Exercise goal –
If a line in the listing includes the word "flagScale", copy it out.
------ The input
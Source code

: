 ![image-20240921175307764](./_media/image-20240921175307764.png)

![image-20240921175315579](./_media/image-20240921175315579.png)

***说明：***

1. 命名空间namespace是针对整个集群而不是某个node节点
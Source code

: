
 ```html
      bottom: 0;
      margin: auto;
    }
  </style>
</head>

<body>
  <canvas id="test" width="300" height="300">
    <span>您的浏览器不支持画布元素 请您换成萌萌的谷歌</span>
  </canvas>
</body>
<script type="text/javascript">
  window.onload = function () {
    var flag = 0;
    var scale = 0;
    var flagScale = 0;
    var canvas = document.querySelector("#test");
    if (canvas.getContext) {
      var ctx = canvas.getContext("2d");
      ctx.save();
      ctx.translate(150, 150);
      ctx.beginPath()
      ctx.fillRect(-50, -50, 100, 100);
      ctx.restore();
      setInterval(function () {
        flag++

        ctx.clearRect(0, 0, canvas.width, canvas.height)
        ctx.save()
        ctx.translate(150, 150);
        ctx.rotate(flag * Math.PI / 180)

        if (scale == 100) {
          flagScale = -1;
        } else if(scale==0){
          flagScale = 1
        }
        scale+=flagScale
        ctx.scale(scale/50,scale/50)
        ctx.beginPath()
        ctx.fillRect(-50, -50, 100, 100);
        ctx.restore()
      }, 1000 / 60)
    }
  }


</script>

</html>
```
------------
Reply –
    var flagScale = 0;
          flagScale = -1;
          flagScale = 1
        scale+=flagScale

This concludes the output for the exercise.